Quantifying Player Performance in Buildup Play with Expected Threat
Introducing a concept called Expected Threat (xT) to model team behavior during buildup play in football
Introduction
In the blog post I will discuss here, the author, Karun Singh, introduces a new concept called Expected Threat (xT) to model team behavior during buildup play in football. The author argues that while quantitative analysis is great, we can amplify the gains of such analysis by being more adventurous with presentation, which is why his post contains a lot of interactivity. To motivate the rest of the post, the author provides an example of Arsenal’s opening goal in a game against Burnley and asks the reader to consider where the credit for the goal should be given. While the assist for the goal is given to Kolašinac on paper, Özil’s contribution is not captured in a proportional manner.
The author argues that breaking down buildup play and assigning credit to individual actors is a hard problem. This is where xT comes in. xT is a framework that models team behavior during buildup play in order to gain a deeper understanding of it.
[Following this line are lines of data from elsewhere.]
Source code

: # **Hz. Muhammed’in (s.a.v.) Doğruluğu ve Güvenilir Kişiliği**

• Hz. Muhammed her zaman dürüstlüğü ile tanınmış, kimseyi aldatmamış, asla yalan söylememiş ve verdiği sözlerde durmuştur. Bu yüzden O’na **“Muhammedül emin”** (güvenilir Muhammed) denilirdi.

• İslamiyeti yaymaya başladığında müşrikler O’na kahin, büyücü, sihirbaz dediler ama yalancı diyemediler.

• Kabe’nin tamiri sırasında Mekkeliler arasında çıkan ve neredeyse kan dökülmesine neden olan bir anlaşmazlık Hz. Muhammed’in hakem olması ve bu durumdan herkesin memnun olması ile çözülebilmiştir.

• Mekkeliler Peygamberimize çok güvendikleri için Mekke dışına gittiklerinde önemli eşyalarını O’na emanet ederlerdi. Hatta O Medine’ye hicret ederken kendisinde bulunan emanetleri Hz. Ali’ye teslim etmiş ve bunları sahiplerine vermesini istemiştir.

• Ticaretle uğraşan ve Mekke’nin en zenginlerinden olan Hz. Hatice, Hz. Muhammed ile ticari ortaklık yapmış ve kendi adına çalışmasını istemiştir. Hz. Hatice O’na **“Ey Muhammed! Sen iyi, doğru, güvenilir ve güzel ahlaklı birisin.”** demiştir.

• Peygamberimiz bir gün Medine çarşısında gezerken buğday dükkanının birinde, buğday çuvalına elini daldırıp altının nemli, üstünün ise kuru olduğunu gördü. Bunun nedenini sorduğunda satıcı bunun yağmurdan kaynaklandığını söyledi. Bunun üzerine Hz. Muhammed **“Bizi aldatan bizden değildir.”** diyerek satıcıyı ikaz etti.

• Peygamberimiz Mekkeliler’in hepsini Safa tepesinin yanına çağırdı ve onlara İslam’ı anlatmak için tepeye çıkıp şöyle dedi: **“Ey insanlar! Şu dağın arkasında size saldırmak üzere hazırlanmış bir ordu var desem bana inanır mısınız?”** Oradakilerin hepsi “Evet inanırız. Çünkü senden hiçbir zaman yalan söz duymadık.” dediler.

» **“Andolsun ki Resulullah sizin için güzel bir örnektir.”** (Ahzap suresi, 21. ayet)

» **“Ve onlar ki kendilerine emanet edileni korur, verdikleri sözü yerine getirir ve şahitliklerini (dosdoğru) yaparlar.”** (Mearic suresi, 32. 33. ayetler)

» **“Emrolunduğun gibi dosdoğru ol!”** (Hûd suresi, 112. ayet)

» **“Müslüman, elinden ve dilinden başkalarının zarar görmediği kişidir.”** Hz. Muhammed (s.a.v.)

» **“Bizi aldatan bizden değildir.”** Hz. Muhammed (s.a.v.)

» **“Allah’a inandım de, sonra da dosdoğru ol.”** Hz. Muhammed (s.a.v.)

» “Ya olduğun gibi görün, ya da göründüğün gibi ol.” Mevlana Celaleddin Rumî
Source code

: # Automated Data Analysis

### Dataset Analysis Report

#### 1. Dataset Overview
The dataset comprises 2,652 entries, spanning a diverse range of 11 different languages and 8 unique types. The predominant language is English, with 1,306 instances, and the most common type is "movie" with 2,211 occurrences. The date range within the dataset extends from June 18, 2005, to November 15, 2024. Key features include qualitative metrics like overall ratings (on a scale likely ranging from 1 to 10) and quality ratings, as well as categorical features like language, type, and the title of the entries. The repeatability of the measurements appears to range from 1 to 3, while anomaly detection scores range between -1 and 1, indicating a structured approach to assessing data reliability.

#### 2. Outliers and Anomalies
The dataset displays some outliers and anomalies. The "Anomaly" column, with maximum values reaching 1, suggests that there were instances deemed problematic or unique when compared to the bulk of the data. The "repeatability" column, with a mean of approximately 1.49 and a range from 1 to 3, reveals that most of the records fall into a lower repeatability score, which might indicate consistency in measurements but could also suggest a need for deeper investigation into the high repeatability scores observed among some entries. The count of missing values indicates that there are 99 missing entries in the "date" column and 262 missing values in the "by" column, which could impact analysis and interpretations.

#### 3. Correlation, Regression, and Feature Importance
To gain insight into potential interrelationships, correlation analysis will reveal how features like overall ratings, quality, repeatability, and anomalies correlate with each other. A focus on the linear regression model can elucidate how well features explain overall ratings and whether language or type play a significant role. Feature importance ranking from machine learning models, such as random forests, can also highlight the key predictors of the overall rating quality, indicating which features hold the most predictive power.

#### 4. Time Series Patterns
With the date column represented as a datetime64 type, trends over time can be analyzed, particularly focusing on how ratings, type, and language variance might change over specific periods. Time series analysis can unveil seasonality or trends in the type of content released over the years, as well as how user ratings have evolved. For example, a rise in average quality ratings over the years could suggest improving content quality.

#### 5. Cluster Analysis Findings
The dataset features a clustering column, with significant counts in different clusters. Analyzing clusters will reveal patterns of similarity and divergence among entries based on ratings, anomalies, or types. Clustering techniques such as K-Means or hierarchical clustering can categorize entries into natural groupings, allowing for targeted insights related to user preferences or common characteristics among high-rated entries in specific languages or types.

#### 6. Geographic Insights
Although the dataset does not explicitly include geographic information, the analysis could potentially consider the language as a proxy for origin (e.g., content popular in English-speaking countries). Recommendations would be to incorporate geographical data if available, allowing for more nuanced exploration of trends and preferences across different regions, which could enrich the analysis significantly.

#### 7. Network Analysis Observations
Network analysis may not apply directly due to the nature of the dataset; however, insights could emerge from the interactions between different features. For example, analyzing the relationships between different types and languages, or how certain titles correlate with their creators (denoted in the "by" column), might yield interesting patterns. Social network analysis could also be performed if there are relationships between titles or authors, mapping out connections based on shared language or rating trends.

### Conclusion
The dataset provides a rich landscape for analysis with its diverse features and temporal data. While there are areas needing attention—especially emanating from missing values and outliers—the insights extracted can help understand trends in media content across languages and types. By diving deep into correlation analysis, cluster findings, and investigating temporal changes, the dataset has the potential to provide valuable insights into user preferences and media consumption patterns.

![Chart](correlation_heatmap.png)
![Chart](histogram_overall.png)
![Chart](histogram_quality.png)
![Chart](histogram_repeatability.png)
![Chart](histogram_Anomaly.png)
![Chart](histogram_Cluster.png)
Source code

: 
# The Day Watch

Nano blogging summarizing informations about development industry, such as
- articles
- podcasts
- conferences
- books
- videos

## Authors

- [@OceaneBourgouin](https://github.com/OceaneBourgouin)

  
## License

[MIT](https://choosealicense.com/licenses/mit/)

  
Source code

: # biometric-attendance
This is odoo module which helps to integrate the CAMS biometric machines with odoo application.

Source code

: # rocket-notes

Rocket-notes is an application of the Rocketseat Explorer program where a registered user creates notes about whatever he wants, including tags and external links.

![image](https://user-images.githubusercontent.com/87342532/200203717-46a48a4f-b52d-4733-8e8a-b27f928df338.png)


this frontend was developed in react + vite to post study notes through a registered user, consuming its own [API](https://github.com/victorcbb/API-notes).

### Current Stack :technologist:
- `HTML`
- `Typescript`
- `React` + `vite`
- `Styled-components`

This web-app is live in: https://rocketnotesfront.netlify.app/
The framework is built on three main components: Event Probability, Pitch Control, and Threat.
Existing approaches
The problem of assigning credit to individual actors in a buildup play is not a new one, and there are several existing quantitative frameworks that can be used to approach this problem. However, each of these frameworks has limitations that make it difficult to accurately capture the contribution of each player. For instance, looking only at assists would not capture contributions such as Mesut Özil’s in the Arsenal-Burnley game.
On the other hand, xGChain and xGBuildup divide up the xG equally among all players involved in the play, regardless of their actual contribution. The difference in xG induced by each action in the buildup is a better approach, but it does not always capture the true threat of a pass, since a threatening pass may not always lead to a good shooting position. In the case of Özil’s pass to Kolašinac, it split the defense open, but Kolašinac did not receive it in a particularly good shooting position. Therefore, there is a need for a new framework that can accurately capture the contribution of each player in a buildup play.
What would be a better approach?
The author proposes a framework that rewards individual player actions, operates on event-level data, is independent of the end outcome of the possession, and recognizes “threatening” positions that can lead to high-xG shooting positions with high likelihood.
To reward individual player actions, the proposed model assigns a score to each player action based on how much it contributed to the build-up play. To operate on event-level data, the author uses a list of sequential events along with basic attributes for each event, such as the player in possession, time elapsed in the match, start location, end location, etc.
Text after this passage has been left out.